BEGIN

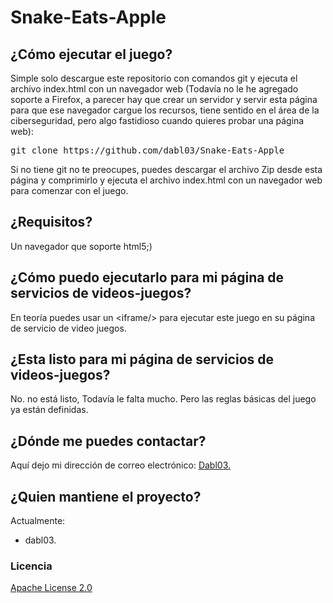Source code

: # Snake-Eats-Apple

## ¿Cómo ejecutar el juego?
<p>
  Simple solo descargue este repositorio con comandos git y ejecuta el archivo index.html con un navegador web (Todavía no le he agregado soporte a Firefox, a parecer hay que crear un servidor y servir esta página para que ese navegador cargue los recursos, tiene sentido en el área de la ciberseguridad, pero algo fastidioso cuando quieres probar una página web):
  <pre><codes>git clone https://github.com/dabl03/Snake-Eats-Apple</codes></pre>
  Si no tiene git no te preocupes, puedes descargar el archivo Zip desde esta página y comprimirlo y ejecuta el archivo index.html con un navegador web para comenzar con el juego.
</p>
 
## ¿Requisitos?
<p>
  Un navegador que soporte html5;)
</p>

## ¿Cómo puedo ejecutarlo para mi página de servicios de videos-juegos?
<p>
  En teoría puedes usar un &lt;iframe/&gt; para ejecutar este juego en su página de servicio de video juegos.
</p>

## ¿Esta listo para mi página de servicios de videos-juegos?
<p>
  No. no está listo, Todavía le falta mucho. Pero las reglas básicas del juego ya están definidas.
</p>

## ¿Dónde me puedes contactar?
<p>
  Aquí dejo mi dirección de correo electrónico: <a href="mailto:dabl03@outlook.com">Dabl03.</a>
</p>

## ¿Quien mantiene el proyecto?
<p>
  Actualmente:
  <ul>
    <li>dabl03.</li>
  </ul>
</p>

### Licencia
<p>
  <a href="https://github.com/dabl03/Snake-Eats-Apple/blob/main/LICENSE">Apache License 2.0</a>
</p>
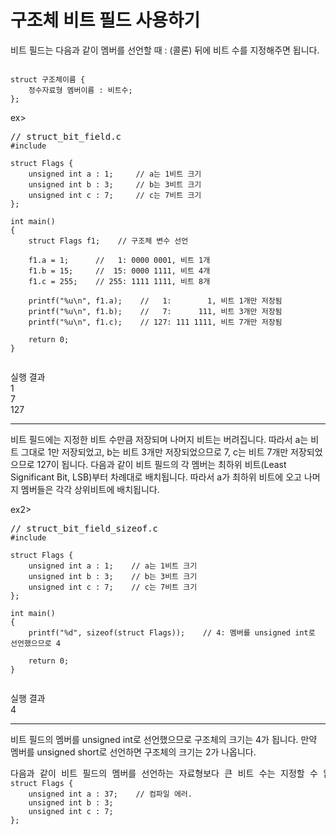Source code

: # 구조체 비트 필드 사용하기  

비트 필드는 다음과 같이 멤버를 선언할 때 : (콜론) 뒤에 비트 수를 지정해주면 됩니다.  
<pre><code>
struct 구조체이름 {
    정수자료형 멤버이름 : 비트수;
};
</code></pre>

 ex>
 <pre>// struct_bit_field.c<code>
#include <stdio.h>

struct Flags {
    unsigned int a : 1;     // a는 1비트 크기
    unsigned int b : 3;     // b는 3비트 크기
    unsigned int c : 7;     // c는 7비트 크기
};

int main()
{
    struct Flags f1;    // 구조체 변수 선언

    f1.a = 1;      //   1: 0000 0001, 비트 1개
    f1.b = 15;     //  15: 0000 1111, 비트 4개
    f1.c = 255;    // 255: 1111 1111, 비트 8개

    printf("%u\n", f1.a);    //   1:        1, 비트 1개만 저장됨
    printf("%u\n", f1.b);    //   7:      111, 비트 3개만 저장됨
    printf("%u\n", f1.c);    // 127: 111 1111, 비트 7개만 저장됨

    return 0;
}
 </code></pre>

실행 결과  
1  
7  
127  

---
비트 필드에는 지정한 비트 수만큼 저장되며 나머지 비트는 버려집니다. 따라서 a는 비트 그대로 1만 저장되었고, b는 비트 3개만 저장되었으므로 7, c는 비트 7개만 저장되었으므로 127이 됩니다.
다음과 같이 비트 필드의 각 멤버는 최하위 비트(Least Significant Bit, LSB)부터 차례대로 배치됩니다. 따라서 a가 최하위 비트에 오고 나머지 멤버들은 각각 상위비트에 배치됩니다.  



ex2>  
 <pre>// struct_bit_field_sizeof.c<code>
#include <stdio.h>

struct Flags {
    unsigned int a : 1;    // a는 1비트 크기
    unsigned int b : 3;    // b는 3비트 크기
    unsigned int c : 7;    // c는 7비트 크기
};

int main()
{
    printf("%d", sizeof(struct Flags));    // 4: 멤버를 unsigned int로 선언했으므로 4

    return 0;
}
  </code></pre>
실행 결과  
4  

---  
비트 필드의 멤버를 unsigned int로 선언했으므로 구조체의 크기는 4가 됩니다. 만약 멤버를 unsigned short로 선언하면 구조체의 크기는 2가 나옵니다.  



<pre>다음과 같이 비트 필드의 멤버를 선언하는 자료형보다 큰 비트 수는 지정할 수 없습니다.<code>
struct Flags {
    unsigned int a : 37;    // 컴파일 에러.
    unsigned int b : 3;
    unsigned int c : 7;
};
</code></pre>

END

- _The task_
All lines in the entries above that hold the word "index" need to be copied.

- _Exercise answer_
  Simple solo descargue este repositorio con comandos git y ejecuta el archivo index.html con un navegador web (Todavía no le he agregado soporte a Firefox, a parecer hay que crear un servidor y servir esta página para que ese navegador cargue los recursos, tiene sentido en el área de la ciberseguridad, pero algo fastidioso cuando quieres probar una página web):
  Si no tiene git no te preocupes, puedes descargar el archivo Zip desde esta página y comprimirlo y ejecuta el archivo index.html con un navegador web para comenzar con el juego.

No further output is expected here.